[Rendered images with source text]
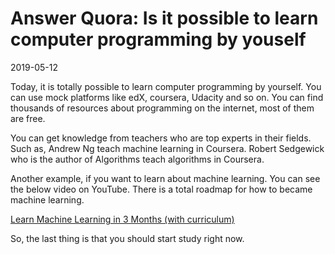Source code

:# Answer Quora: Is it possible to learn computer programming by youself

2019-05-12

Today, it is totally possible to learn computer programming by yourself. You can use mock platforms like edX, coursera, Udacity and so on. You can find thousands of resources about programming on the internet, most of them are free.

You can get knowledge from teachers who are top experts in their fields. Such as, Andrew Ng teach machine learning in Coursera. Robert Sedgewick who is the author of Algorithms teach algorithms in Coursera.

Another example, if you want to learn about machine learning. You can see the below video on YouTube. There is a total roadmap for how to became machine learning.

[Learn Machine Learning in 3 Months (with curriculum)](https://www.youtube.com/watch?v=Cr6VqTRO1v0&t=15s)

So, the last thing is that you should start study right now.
---
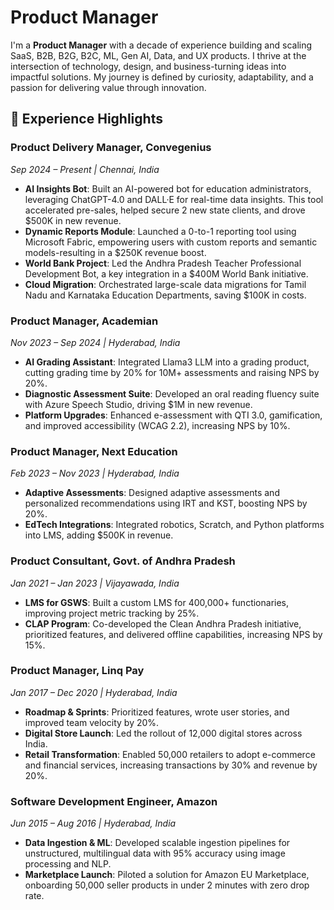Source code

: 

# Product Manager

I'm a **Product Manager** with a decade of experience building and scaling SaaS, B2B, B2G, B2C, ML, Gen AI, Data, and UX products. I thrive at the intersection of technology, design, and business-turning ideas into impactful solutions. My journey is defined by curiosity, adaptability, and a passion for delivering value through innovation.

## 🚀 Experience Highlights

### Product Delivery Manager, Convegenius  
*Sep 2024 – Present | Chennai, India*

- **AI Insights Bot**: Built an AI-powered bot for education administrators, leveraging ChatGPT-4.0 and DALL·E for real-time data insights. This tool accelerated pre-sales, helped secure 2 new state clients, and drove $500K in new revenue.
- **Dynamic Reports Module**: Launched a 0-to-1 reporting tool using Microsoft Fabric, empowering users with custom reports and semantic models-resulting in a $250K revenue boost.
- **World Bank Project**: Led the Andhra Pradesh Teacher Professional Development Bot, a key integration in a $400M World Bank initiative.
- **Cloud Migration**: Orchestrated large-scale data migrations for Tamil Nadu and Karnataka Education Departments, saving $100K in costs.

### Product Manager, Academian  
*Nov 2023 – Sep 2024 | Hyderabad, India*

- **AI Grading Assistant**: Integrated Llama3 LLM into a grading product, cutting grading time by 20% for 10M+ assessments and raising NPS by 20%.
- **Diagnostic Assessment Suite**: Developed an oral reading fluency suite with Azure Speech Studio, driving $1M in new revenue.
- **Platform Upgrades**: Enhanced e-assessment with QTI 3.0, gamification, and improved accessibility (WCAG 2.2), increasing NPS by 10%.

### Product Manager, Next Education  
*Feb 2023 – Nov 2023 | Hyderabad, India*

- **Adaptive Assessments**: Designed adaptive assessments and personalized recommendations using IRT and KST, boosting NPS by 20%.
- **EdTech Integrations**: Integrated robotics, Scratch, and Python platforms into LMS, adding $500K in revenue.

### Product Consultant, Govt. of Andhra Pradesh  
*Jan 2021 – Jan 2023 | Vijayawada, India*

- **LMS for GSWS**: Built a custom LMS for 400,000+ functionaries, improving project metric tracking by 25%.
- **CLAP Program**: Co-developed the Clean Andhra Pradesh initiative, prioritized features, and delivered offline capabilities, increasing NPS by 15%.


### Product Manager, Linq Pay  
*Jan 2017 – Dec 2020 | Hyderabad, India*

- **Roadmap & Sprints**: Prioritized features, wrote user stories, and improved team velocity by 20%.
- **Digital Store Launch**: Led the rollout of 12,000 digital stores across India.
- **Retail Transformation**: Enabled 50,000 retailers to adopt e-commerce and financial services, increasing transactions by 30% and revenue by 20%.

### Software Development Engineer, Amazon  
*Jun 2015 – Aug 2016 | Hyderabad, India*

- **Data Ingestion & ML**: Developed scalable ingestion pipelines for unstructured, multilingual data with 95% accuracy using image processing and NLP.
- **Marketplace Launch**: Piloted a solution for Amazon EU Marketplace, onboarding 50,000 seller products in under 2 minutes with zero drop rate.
--
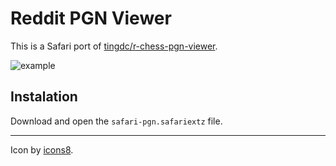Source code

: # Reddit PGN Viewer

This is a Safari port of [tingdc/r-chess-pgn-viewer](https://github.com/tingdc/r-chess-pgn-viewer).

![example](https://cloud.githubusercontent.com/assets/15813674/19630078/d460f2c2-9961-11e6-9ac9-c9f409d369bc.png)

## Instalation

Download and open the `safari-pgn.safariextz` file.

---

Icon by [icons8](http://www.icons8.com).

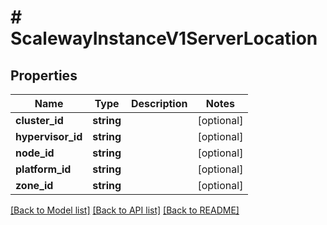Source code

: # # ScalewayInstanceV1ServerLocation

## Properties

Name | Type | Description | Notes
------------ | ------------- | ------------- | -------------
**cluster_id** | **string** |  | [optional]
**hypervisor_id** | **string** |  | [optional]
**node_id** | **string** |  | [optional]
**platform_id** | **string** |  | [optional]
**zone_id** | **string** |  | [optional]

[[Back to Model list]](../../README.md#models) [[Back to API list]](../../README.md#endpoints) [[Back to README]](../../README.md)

### About this task
Only the number should be given: how many lines in the data contain the string "optional".

### Answer box
5